干脆的伸手拉住宫尚角的手,“不去打扰他们相亲相爱。”
拉着人就往执刃殿外面走去,宫尚角也是很顺从的抬步跟随。
宫远徵已经在外等候,双手环抱,脸上的表情出奇的和宫尚角一模一样。
“哥哥,你怎么样?”
很是关切,看到了宫尚角,他几乎是两眼一亮 快步迎了上来。
刚刚在屋顶看着,宫远徵也是气的要命,可作为当事人的宫尚角会怎么想,只怕是更难咽下这口气。

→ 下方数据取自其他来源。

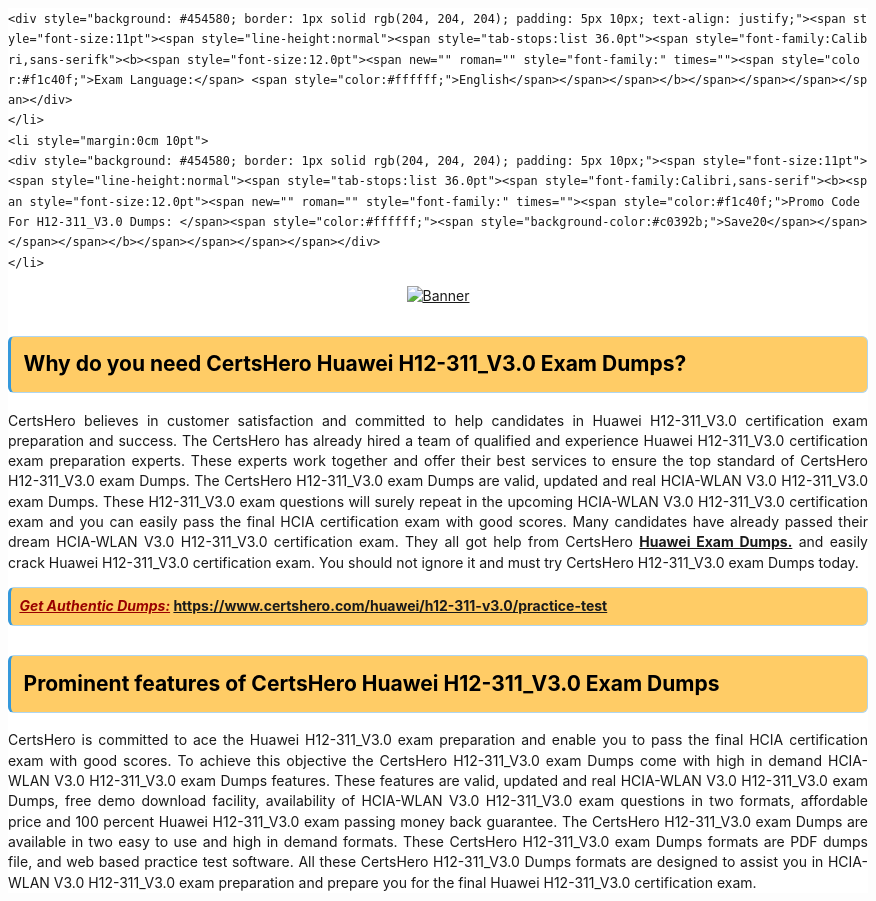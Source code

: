	<div style="background: #454580; border: 1px solid rgb(204, 204, 204); padding: 5px 10px; text-align: justify;"><span style="font-size:11pt"><span style="line-height:normal"><span style="tab-stops:list 36.0pt"><span style="font-family:Calibri,sans-serifk"><b><span style="font-size:12.0pt"><span new="" roman="" style="font-family:" times=""><span style="color:#f1c40f;">Exam Language:</span> <span style="color:#ffffff;">English</span></span></span></b></span></span></span></span></div>
	</li>
	<li style="margin:0cm 10pt">
	<div style="background: #454580; border: 1px solid rgb(204, 204, 204); padding: 5px 10px;"><span style="font-size:11pt"><span style="line-height:normal"><span style="tab-stops:list 36.0pt"><span style="font-family:Calibri,sans-serif"><b><span style="font-size:12.0pt"><span new="" roman="" style="font-family:" times=""><span style="color:#f1c40f;">Promo Code For H12-311_V3.0 Dumps: </span><span style="color:#ffffff;"><span style="background-color:#c0392b;">Save20</span></span></span></span></b></span></span></span></span></div>
	</li>
</ul>

<p style="text-align: center;"><a href="https://www.certshero.com/product-detail/h12-311-v3.0"><img width="100%" src="https://i.imgur.com/UZuq4Dk.jpg" alt="Banner"/></a></p>

<h2><strong><span style="display:block; color:#000000; background:#ffcc66; border: 0.5px solid #AED6F1 ; border-left: 3px solid #3498DB; padding: .6em; border-radius: 6px;">Why do you need CertsHero Huawei H12-311_V3.0 Exam Dumps?</span></strong></h2>

<p style="text-align: justify;">CertsHero believes in customer satisfaction and committed to help candidates in Huawei H12-311_V3.0 certification exam preparation and success. The CertsHero has already hired a team of qualified and experience Huawei H12-311_V3.0 certification exam preparation experts. These experts work together and offer their best services to ensure the top standard of CertsHero H12-311_V3.0 exam Dumps. The CertsHero H12-311_V3.0 exam Dumps are valid, updated and real HCIA-WLAN V3.0 H12-311_V3.0 exam Dumps. These H12-311_V3.0 exam questions will surely repeat in the upcoming HCIA-WLAN V3.0 H12-311_V3.0 certification exam and you can easily pass the final HCIA certification exam with good scores. Many candidates have already passed their dream HCIA-WLAN V3.0 H12-311_V3.0 certification exam. They all got help from CertsHero <a href="https://www.certshero.com/huawei"><strong> Huawei Exam Dumps.</strong></a> and easily crack Huawei H12-311_V3.0 certification exam. You should not ignore it and must try CertsHero H12-311_V3.0 exam Dumps today.</p>

<p><strong><span style="display:block; color:#990000; background:#ffcc66; border: 0.5px solid #AED6F1 ; border-left: 3px solid #3498DB; padding: .6em; border-radius: 6px;"><span style="font-size:14px;"><u><i>Get Authentic Dumps:</i></u></span> <a href="https://www.certshero.com/huawei/h12-311-v3.0/practice-test">https://www.certshero.com/huawei/h12-311-v3.0/practice-test</a></span></strong></p>

<h2><strong><span style="display:block; color:#000000; background:#ffcc66; border: 0.5px solid #AED6F1 ; border-left: 3px solid #3498DB; padding: .6em; border-radius: 6px;">Prominent features of CertsHero Huawei H12-311_V3.0 Exam Dumps</span></strong></h2>

<p style="text-align: justify;">CertsHero is committed to ace the Huawei H12-311_V3.0 exam preparation and enable you to pass the final HCIA certification exam with good scores. To achieve this objective the CertsHero H12-311_V3.0 exam Dumps come with high in demand HCIA-WLAN V3.0 H12-311_V3.0 exam Dumps features. These features are valid, updated and real HCIA-WLAN V3.0 H12-311_V3.0 exam Dumps, free demo download facility, availability of HCIA-WLAN V3.0 H12-311_V3.0 exam questions in two formats, affordable price and 100 percent Huawei H12-311_V3.0 exam passing money back guarantee. The CertsHero H12-311_V3.0 exam Dumps are available in two easy to use and high in demand formats. These CertsHero H12-311_V3.0 exam Dumps formats are PDF dumps file, and web based practice test software. All these CertsHero H12-311_V3.0 Dumps formats are designed to assist you in HCIA-WLAN V3.0 H12-311_V3.0 exam preparation and prepare you for the final Huawei H12-311_V3.0 certification exam.</p>
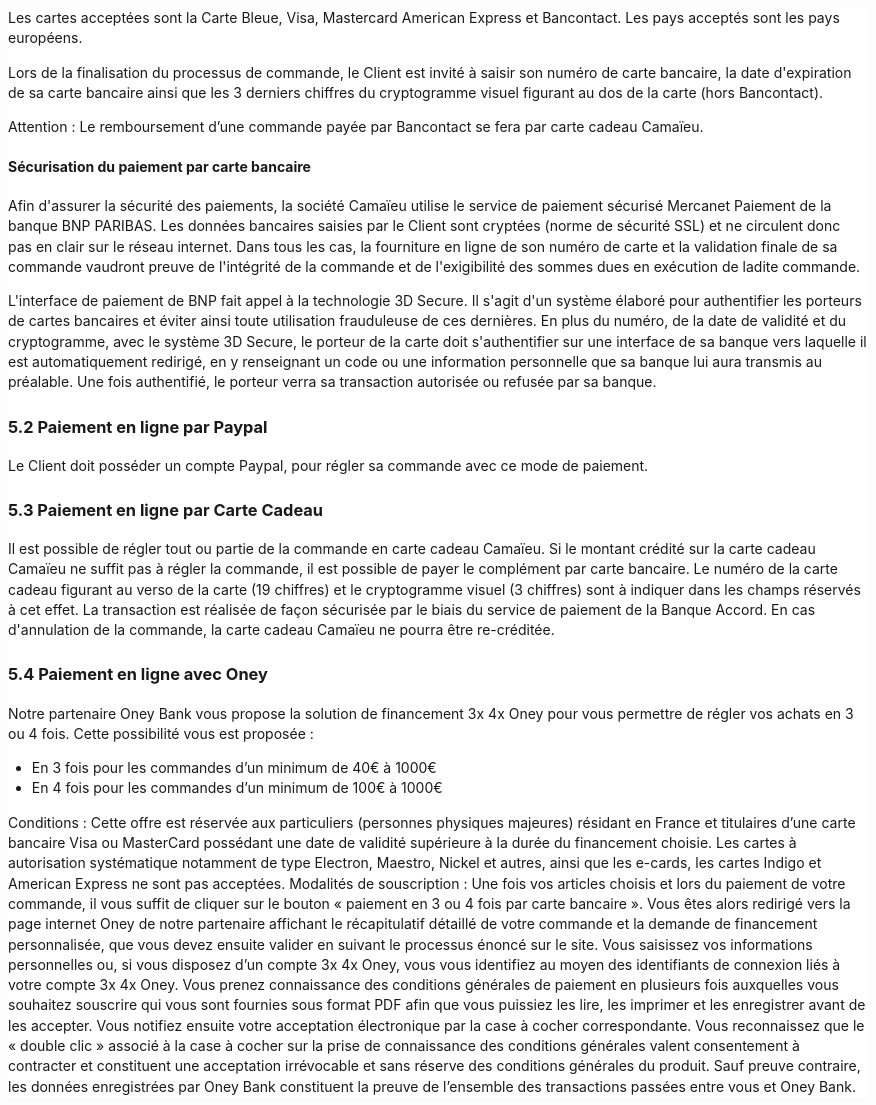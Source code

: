 Les cartes acceptées sont la Carte Bleue, Visa, Mastercard American Express et Bancontact. Les pays acceptés sont les pays européens.

Lors de la finalisation du processus de commande, le Client est invité à saisir son numéro de carte bancaire, la date d'expiration de sa carte bancaire ainsi que les 3 derniers chiffres du cryptogramme visuel figurant au dos de la carte (hors Bancontact).

Attention : Le remboursement d’une commande payée par Bancontact se fera par carte cadeau Camaïeu.

#### Sécurisation du paiement par carte bancaire

Afin d'assurer la sécurité des paiements, la société Camaïeu utilise le service de paiement sécurisé Mercanet Paiement de la banque BNP PARIBAS. Les données bancaires saisies par le Client sont cryptées (norme de sécurité SSL) et ne circulent donc pas en clair sur le réseau internet. Dans tous les cas, la fourniture en ligne de son numéro de carte et la validation finale de sa commande vaudront preuve de l'intégrité de la commande et de l'exigibilité des sommes dues en exécution de ladite commande.

L'interface de paiement de BNP fait appel à la technologie 3D Secure. Il s'agit d'un système élaboré pour authentifier les porteurs de cartes bancaires et éviter ainsi toute utilisation frauduleuse de ces dernières. En plus du numéro, de la date de validité et du cryptogramme, avec le système 3D Secure, le porteur de la carte doit s'authentifier sur une interface de sa banque vers laquelle il est automatiquement redirigé, en y renseignant un code ou une information personnelle que sa banque lui aura transmis au préalable. Une fois authentifié, le porteur verra sa transaction autorisée ou refusée par sa banque.

### 5.2 Paiement en ligne par Paypal

Le Client doit posséder un compte Paypal, pour régler sa commande avec ce mode de paiement.

### 5.3 Paiement en ligne par Carte Cadeau

Il est possible de régler tout ou partie de la commande en carte cadeau Camaïeu. Si le montant crédité sur la carte cadeau Camaïeu ne suffit pas à régler la commande, il est possible de payer le complément par carte bancaire. Le numéro de la carte cadeau figurant au verso de la carte (19 chiffres) et le cryptogramme visuel (3 chiffres) sont à indiquer dans les champs réservés à cet effet. La transaction est réalisée de façon sécurisée par le biais du service de paiement de la Banque Accord. En cas d'annulation de la commande, la carte cadeau Camaïeu ne pourra être re-créditée.

### 5.4 Paiement en ligne avec Oney

Notre partenaire Oney Bank vous propose la solution de financement 3x 4x Oney pour vous permettre de régler vos achats en 3 ou 4 fois. Cette possibilité vous est proposée :

* En 3 fois pour les commandes d’un minimum de 40€ à 1000€
* En 4 fois pour les commandes d’un minimum de 100€ à 1000€

Conditions : Cette offre est réservée aux particuliers (personnes physiques majeures) résidant en France et titulaires d’une carte bancaire Visa ou MasterCard possédant une date de validité supérieure à la durée du financement choisie. Les cartes à autorisation systématique notamment de type Electron, Maestro, Nickel et autres, ainsi que les e-cards, les cartes Indigo et American Express ne sont pas acceptées. Modalités de souscription : Une fois vos articles choisis et lors du paiement de votre commande, il vous suffit de cliquer sur le bouton « paiement en 3 ou 4 fois par carte bancaire ». Vous êtes alors redirigé vers la page internet Oney de notre partenaire affichant le récapitulatif détaillé de votre commande et la demande de financement personnalisée, que vous devez ensuite valider en suivant le processus énoncé sur le site. Vous saisissez vos informations personnelles ou, si vous disposez d’un compte 3x 4x Oney, vous vous identifiez au moyen des identifiants de connexion liés à votre compte 3x 4x Oney. Vous prenez connaissance des conditions générales de paiement en plusieurs fois auxquelles vous souhaitez souscrire qui vous sont fournies sous format PDF afin que vous puissiez les lire, les imprimer et les enregistrer avant de les accepter. Vous notifiez ensuite votre acceptation électronique par la case à cocher correspondante. Vous reconnaissez que le « double clic » associé à la case à cocher sur la prise de connaissance des conditions générales valent consentement à contracter et constituent une acceptation irrévocable et sans réserve des conditions générales du produit. Sauf preuve contraire, les données enregistrées par Oney Bank constituent la preuve de l’ensemble des transactions passées entre vous et Oney Bank.
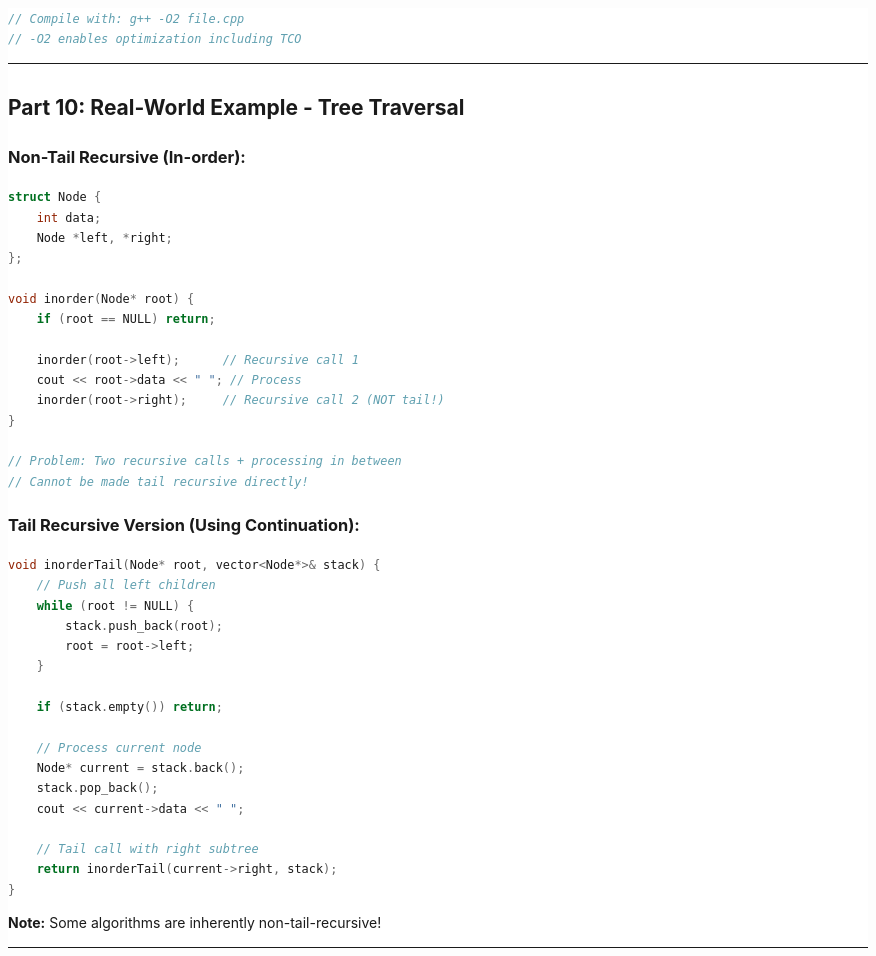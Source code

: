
 ```cpp
// Compile with: g++ -O2 file.cpp
// -O2 enables optimization including TCO
```

---

## **Part 10: Real-World Example - Tree Traversal**

### **Non-Tail Recursive (In-order):**

```cpp
struct Node {
    int data;
    Node *left, *right;
};

void inorder(Node* root) {
    if (root == NULL) return;

    inorder(root->left);      // Recursive call 1
    cout << root->data << " "; // Process
    inorder(root->right);     // Recursive call 2 (NOT tail!)
}

// Problem: Two recursive calls + processing in between
// Cannot be made tail recursive directly!
```

### **Tail Recursive Version (Using Continuation):**

```cpp
void inorderTail(Node* root, vector<Node*>& stack) {
    // Push all left children
    while (root != NULL) {
        stack.push_back(root);
        root = root->left;
    }

    if (stack.empty()) return;

    // Process current node
    Node* current = stack.back();
    stack.pop_back();
    cout << current->data << " ";

    // Tail call with right subtree
    return inorderTail(current->right, stack);
}
```

**Note:** Some algorithms are inherently non-tail-recursive!

---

哥哥这么优秀,凭什么里面那群有眼无珠的愣是要装作是没看见!
一想到这里,宫远徵就更恼火,对于宫尚角的心疼也是成倍的往上涌。
周围还站着不知道是属于执刃殿还是长老殿的侍卫,王银钏示意二人走远些说话。
沉默万分的走出一段路,王银钏摊开来问,整个人就顺势倚在了宫尚角的怀里。
笑话,现在天冷了,她就乐意倚在她情郎的怀里。
“郎君,你是怎么想的。”
怀里面突然多了一个人,宫尚角的手比脑子更快,自然的将王银钏给搂住。
双方满意了,唯独宫远徵:这对吗?
不过这样一来,宫尚角的情绪明显和缓了许多。
“今夜之事发生的突然。”
“早些时候,我与执刃有过谈话,他有意让我成为新的少主。”
此话一出,无论是王银钏还是宫远徵都懵了。